He paused. His eyes had darkened almost to grey. “Many
reasons,” he answered, speaking as quietly as ever. “I killed a man,
you know that.”

“Against your will and in defense of your Abbot.”

“No,” he said. “It started that way. But
when the stroke fell, I knew exactly what I was doing, and I wanted to do it. I
took a human life; for that I was truly repentant and atoned in every way I
knew how, even to Jerusalem. I shall never free myself from that guilt. Yet
that I killed when I did, whom I did—he was mad, and he wanted to destroy
three kingdoms, and he murdered my friend who had never raised a hand against
any living thing. I rid the world of him. I’ve not been able to regret
it.”

She took his hand. It was the left, his writing hand, its fingers
stained with ink. Black, not blood-scarlet. “You killed one man. How many
have you healed?”

“That’s what everyone says. I know about sin and
repentance and absolution; who better? But I can’t go back to Saint Ruan’s.
It’s more than the act of murder long since atoned for. It’s that I
could do it and feel as I do about it. I’ve changed too much. They raised
me to be a ringdove, Thea says; I grew into an eagle.”

“Thea has a clear eye.”

“Thea has a gift for irony. She also says that no one
can turn a leopard into a lapcat. By that, I suppose, she means that I’m innately
vicious.”

“She means that you were stifling in your abbey. Maybe
someday when you’ve had all the world has to offer, you’ll be ready
to go back and find peace.”

The bitterness had left his smile. It was gentle and a
little sad. “Maybe,” he said without conviction. He rose. “Master
Dionysios will be looking for me. Good day, my lady.”

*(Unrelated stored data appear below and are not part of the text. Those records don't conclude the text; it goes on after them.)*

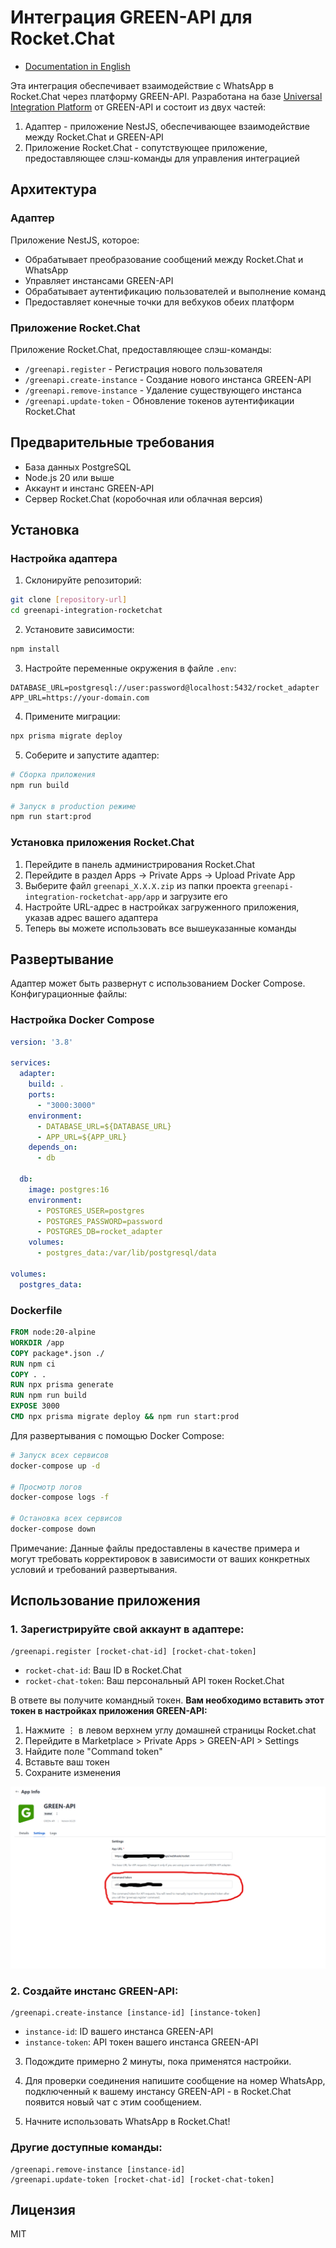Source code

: # Интеграция GREEN-API для Rocket.Chat

- [Documentation in English](./README.md)

Эта интеграция обеспечивает взаимодействие с WhatsApp в Rocket.Chat через платформу GREEN-API. Разработана на
базе [Universal Integration Platform](https://github.com/green-api/greenapi-integration) от GREEN-API и состоит из двух
частей:

1. Адаптер - приложение NestJS, обеспечивающее взаимодействие между Rocket.Chat и GREEN-API
2. Приложение Rocket.Chat - сопутствующее приложение, предоставляющее слэш-команды для управления интеграцией

## Архитектура

### Адаптер

Приложение NestJS, которое:

- Обрабатывает преобразование сообщений между Rocket.Chat и WhatsApp
- Управляет инстансами GREEN-API
- Обрабатывает аутентификацию пользователей и выполнение команд
- Предоставляет конечные точки для вебхуков обеих платформ

### Приложение Rocket.Chat

Приложение Rocket.Chat, предоставляющее слэш-команды:

- `/greenapi.register` - Регистрация нового пользователя
- `/greenapi.create-instance` - Создание нового инстанса GREEN-API
- `/greenapi.remove-instance` - Удаление существующего инстанса
- `/greenapi.update-token` - Обновление токенов аутентификации Rocket.Chat

## Предварительные требования

- База данных PostgreSQL
- Node.js 20 или выше
- Аккаунт и инстанс GREEN-API
- Сервер Rocket.Chat (коробочная или облачная версия)

## Установка

### Настройка адаптера

1. Склонируйте репозиторий:

```bash
git clone [repository-url]
cd greenapi-integration-rocketchat
```

2. Установите зависимости:

```bash
npm install
```

3. Настройте переменные окружения в файле `.env`:

```env
DATABASE_URL=postgresql://user:password@localhost:5432/rocket_adapter
APP_URL=https://your-domain.com
```

4. Примените миграции:

```bash
npx prisma migrate deploy
```

5. Соберите и запустите адаптер:

```bash
# Сборка приложения
npm run build

# Запуск в production режиме
npm run start:prod
```

### Установка приложения Rocket.Chat

1. Перейдите в панель администрирования Rocket.Chat
2. Перейдите в раздел Apps -> Private Apps -> Upload Private App
3. Выберите файл `greenapi_X.X.X.zip` из папки проекта
   `greenapi-integration-rocketchat-app/app`
   и загрузите его
4. Настройте URL-адрес в настройках загруженного приложения, указав адрес вашего адаптера
5. Теперь вы можете использовать все вышеуказанные команды

## Развертывание

Адаптер может быть развернут с использованием Docker Compose. Конфигурационные файлы:

### Настройка Docker Compose

```yaml
version: '3.8'

services:
  adapter:
    build: .
    ports:
      - "3000:3000"
    environment:
      - DATABASE_URL=${DATABASE_URL}
      - APP_URL=${APP_URL}
    depends_on:
      - db

  db:
    image: postgres:16
    environment:
      - POSTGRES_USER=postgres
      - POSTGRES_PASSWORD=password
      - POSTGRES_DB=rocket_adapter
    volumes:
      - postgres_data:/var/lib/postgresql/data

volumes:
  postgres_data:
```

### Dockerfile

```dockerfile
FROM node:20-alpine
WORKDIR /app
COPY package*.json ./
RUN npm ci
COPY . .
RUN npx prisma generate
RUN npm run build
EXPOSE 3000
CMD npx prisma migrate deploy && npm run start:prod
```

Для развертывания с помощью Docker Compose:

```bash
# Запуск всех сервисов
docker-compose up -d

# Просмотр логов
docker-compose logs -f

# Остановка всех сервисов
docker-compose down
```

Примечание: Данные файлы предоставлены в качестве примера и могут требовать корректировок в зависимости от ваших
конкретных условий и требований развертывания.

## Использование приложения

### 1. Зарегистрируйте свой аккаунт в адаптере:

```
/greenapi.register [rocket-chat-id] [rocket-chat-token]
```

- `rocket-chat-id`: Ваш ID в Rocket.Chat
- `rocket-chat-token`: Ваш персональный API токен Rocket.Chat

В ответе вы получите командный токен. **Вам необходимо вставить этот токен в настройках приложения GREEN-API:**

1. Нажмите ⋮ в левом верхнем углу домашней страницы Rocket.chat
2. Перейдите в Marketplace > Private Apps > GREEN-API > Settings
3. Найдите поле "Command token"
4. Вставьте ваш токен
5. Сохраните изменения

![Настройки командного токена GREEN-API](./assets/command-token-settings.png)

### 2. Создайте инстанс GREEN-API:

```
/greenapi.create-instance [instance-id] [instance-token]
```

- `instance-id`: ID вашего инстанса GREEN-API
- `instance-token`: API токен вашего инстанса GREEN-API

3. Подождите примерно 2 минуты, пока применятся настройки.


4. Для проверки соединения напишите сообщение на номер WhatsApp, подключенный к вашему инстансу GREEN-API - в
   Rocket.Chat появится новый чат с этим сообщением.


5. Начните использовать WhatsApp в Rocket.Chat!

### Другие доступные команды:

```
/greenapi.remove-instance [instance-id]
/greenapi.update-token [rocket-chat-id] [rocket-chat-token]
```

## Лицензия

MIT
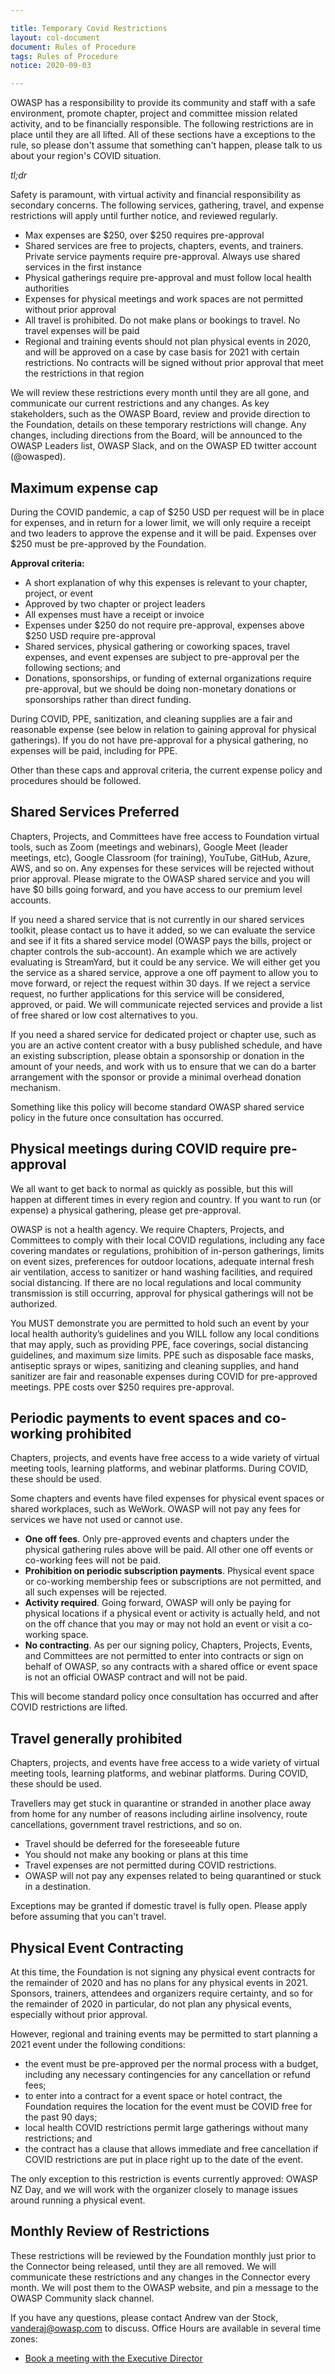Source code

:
 ```yaml
---

title: Temporary Covid Restrictions 
layout: col-document
document: Rules of Procedure
tags: Rules of Procedure
notice: 2020-09-03

---
```



OWASP has a responsibility to provide its community and staff with a safe environment, promote chapter, project and committee mission related activity, and to be financially responsible. The following restrictions are in place until they are all lifted. All of these sections have a exceptions to the rule, so please don't assume that something can't happen, please talk to us about your region's COVID situation. 

*tl;dr*

Safety is paramount, with virtual activity and financial responsibility as secondary concerns. The following services, gathering, travel, and expense restrictions will apply until further notice, and reviewed regularly. 

* Max expenses are $250, over $250 requires pre-approval
* Shared services are free to projects, chapters, events, and trainers. Private service payments require pre-approval. Always use shared services in the first instance
* Physical gatherings require pre-approval and must follow local health authorities
* Expenses for physical meetings and work spaces are not permitted without prior approval
* All travel is prohibited. Do not make plans or bookings to travel. No travel expenses will be paid
* Regional and training events should not plan physical events in 2020, and will be approved on a case by case basis for 2021 with certain restrictions. No contracts will be signed without prior approval that meet the restrictions in that region

We will review these restrictions every month until they are all gone, and communicate our current restrictions and any changes. As key stakeholders, such as the OWASP Board, review and provide direction to the Foundation, details on these temporary restrictions will change. Any changes, including directions from the Board, will be announced to the OWASP Leaders list, OWASP Slack, and on the OWASP ED twitter account (@owasped). 


## Maximum expense cap

During the COVID pandemic, a cap of \$250 USD per request will be in place for expenses, and in return for a lower limit, we will only require a receipt and two leaders to approve the expense and it will be paid. Expenses over \$250 must be pre-approved by the Foundation. 

**Approval criteria:**

* A short explanation of why this expenses is relevant to your chapter, project, or event
* Approved by two chapter or project leaders
* All expenses must have a receipt or invoice
* Expenses under $250 do not require pre-approval, expenses above $250 USD require pre-approval
* Shared services, physical gathering or coworking spaces, travel expenses, and event expenses are subject to pre-approval per the following sections; and
* Donations, sponsorships, or funding of external organizations require pre-approval, but we should be doing non-monetary donations or sponsorships rather than direct funding.

During COVID, PPE, sanitization, and cleaning supplies are a fair and reasonable expense (see below in relation to gaining approval for physical gatherings). If you do not have pre-approval for a physical gathering, no expenses will be paid, including for PPE. 

Other than these caps and approval criteria, the current expense policy and procedures should be followed. 

## Shared Services Preferred

Chapters, Projects, and Committees have free access to Foundation virtual tools, such as Zoom (meetings and webinars), Google Meet (leader meetings, etc), Google Classroom (for training), YouTube, GitHub, Azure, AWS, and so on. Any expenses for these services will be rejected without prior approval. Please migrate to the OWASP shared service and you will have $0 bills going forward, and you have access to our premium level accounts. 

If you need a shared service that is not currently in our shared services toolkit, please contact us to have it added, so we can evaluate the service and see if it fits a shared service model (OWASP pays the bills, project or chapter controls the sub-account). An example which we are actively evaluating is StreamYard, but it could be any service. We will either get you the service as a shared service, approve a one off payment to allow you to move forward, or reject the request within 30 days. If we reject a service request, no further applications for this service will be considered, approved, or paid. We will communicate rejected services and provide a list of free shared or low cost alternatives to you. 

If you need a shared service for dedicated project or chapter use, such as you are an active content creator with a busy published schedule, and have an existing subscription, please obtain a sponsorship or donation in the amount of your needs, and work with us to ensure that we can do a barter arrangement with the sponsor or provide a minimal overhead donation mechanism. 

Something like this policy will become standard OWASP shared service policy in the future once consultation has occurred. 

## Physical meetings during COVID require pre-approval

We all want to get back to normal as quickly as possible, but this will happen at different times in every region and country. If you want to run (or expense) a physical gathering, please get pre-approval. 

OWASP is not a health agency. We require Chapters, Projects, and Committees to comply with their local COVID regulations, including any face covering mandates or regulations, prohibition of in-person gatherings, limits on event sizes, preferences for outdoor locations, adequate internal fresh air ventilation, access to sanitizer or hand washing facilities, and required social distancing. If there are no local regulations and local community transmission is still occurring, approval for physical gatherings will not be authorized. 

You MUST demonstrate you are permitted to hold such an event by your local health authority’s guidelines and you WILL follow any local conditions that may apply, such as providing PPE, face coverings, social distancing guidelines, and maximum size limits. PPE such as disposable face masks, antiseptic sprays or wipes, sanitizing and cleaning supplies, and hand sanitizer are fair and reasonable expenses during COVID for pre-approved meetings. PPE costs over $250 requires pre-approval. 


## Periodic payments to event spaces and co-working prohibited

Chapters, projects, and events have free access to a wide variety of virtual meeting tools, learning platforms, and webinar platforms. During COVID, these should be used. 

Some chapters and events have filed expenses for physical event spaces or shared workplaces, such as WeWork. OWASP will not pay any fees for services we have not used or cannot use. 

* **One off fees**. Only pre-approved events and chapters under the physical gathering rules above will be paid. All other one off events or co-working fees will not be paid. 
* **Prohibition on periodic subscription payments**. Physical event space or co-working membership fees or subscriptions are not permitted, and all such expenses will be rejected.
* **Activity required**. Going forward, OWASP will only be paying for physical locations if a physical event or activity is actually held, and not on the off chance that you may or may not hold an event or visit a co-working space. 
* **No contracting**. As per our signing policy, Chapters, Projects, Events, and Committees are not permitted to enter into contracts or sign on behalf of OWASP, so any contracts with a shared office or event space is not an official OWASP contract and will not be paid. 

This will become standard policy once consultation has occurred and after COVID restrictions are lifted. 


## Travel generally prohibited

Chapters, projects, and events have free access to a wide variety of virtual meeting tools, learning platforms, and webinar platforms. During COVID, these should be used. 

Travellers may get stuck in quarantine or stranded in another place away from home for any number of reasons including airline insolvency, route cancellations, government travel restrictions, and so on. 

* Travel should be deferred for the foreseeable future
* You should not make any booking or plans at this time
* Travel expenses are not permitted during COVID restrictions. 
* OWASP will not pay any expenses related to being quarantined or stuck in a destination. 

Exceptions may be granted if domestic travel is fully open. Please apply before assuming that you can't travel. 

## Physical Event Contracting

At this time, the Foundation is not signing any physical event contracts for the remainder of 2020 and has no plans for any physical events in 2021. Sponsors, trainers, attendees and organizers require certainty, and so for the remainder of 2020 in particular, do not plan any physical events, especially without prior approval. 

However, regional and training events may be permitted to start planning a 2021 event under the following conditions: 

* the event must be pre-approved per the normal process with a budget, including any necessary contingencies for any cancellation or refund fees; 
* to enter into a contract for a event space or hotel contract, the Foundation requires the location for the event must be COVID free for the past 90 days; 
* local health COVID restrictions permit large gatherings without many restrictions; and
* the contract has a clause that allows immediate and free cancellation if COVID restrictions are put in place right up to the date of the event. 

The only exception to this restriction is events currently approved: OWASP NZ Day, and we will work with the organizer closely to manage issues around running a physical event. 


## Monthly Review of Restrictions

These restrictions will be reviewed by the Foundation monthly just prior to the Connector being released, until they are all removed. We will communicate these restrictions and any changes in the Connector every month. We will post them to the OWASP website, and pin a message to the OWASP Community slack channel. 

If you have any questions, please contact Andrew van der Stock, vanderaj@owasp.com to discuss. Office Hours are available in several time zones:

* [Book a meeting with the Executive Director](https://bit.ly/OfficeHours0xD34dB33F)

When she found her voice again, he was gone, and she had asked
none of the questions she had meant to ask. She realized that she had crossed
herself; cursed her own folly, and turned her back on the garden.

13.

Though the sun shone almost with summer’s brilliance,
the wind that scoured the City was icy cold. Alf drew his hat down lower and
huddled into his cloak.

“The worst thing about this city,” his companion
said, “is its climate. A furnace all summer; then before you can get your
breath it’s winter, with a wind howling right out of Scythia.”

Alf smiled. The other’s tone was as cheerful as his
words were glum, his round cheeks bright red with the cold; he grinned up at
Alf and clutched at the hat that threatened to take flight and leave his bald
crown bare. “There’s your turning. I suppose I’ll see you
tomorrow then?”

“Wait.” On impulse Alf said, “Let me walk
you home.”

The smaller man’s grin widened. “Are you being
protective, then? Eh, brother? They aren’t hunting doctors today, only Latins.”

“I want to walk,” Alf said, “and I’m
not expected home quite yet.”

“First time you’ve ever left Saint Basil’s
when you’re supposed to, isn’t it? Trust Master Dionysios to know
when you’re working too hard.”

“I’m not—”

“Oh, no. Thin as a lath and white as a ghost, and you’re
not overworking. Of course not. And half the people who come in insist that no one
but Master Theo tend them. If we weren’t so fond of your pretty face, my
friend, we’d all hate you with a passion.”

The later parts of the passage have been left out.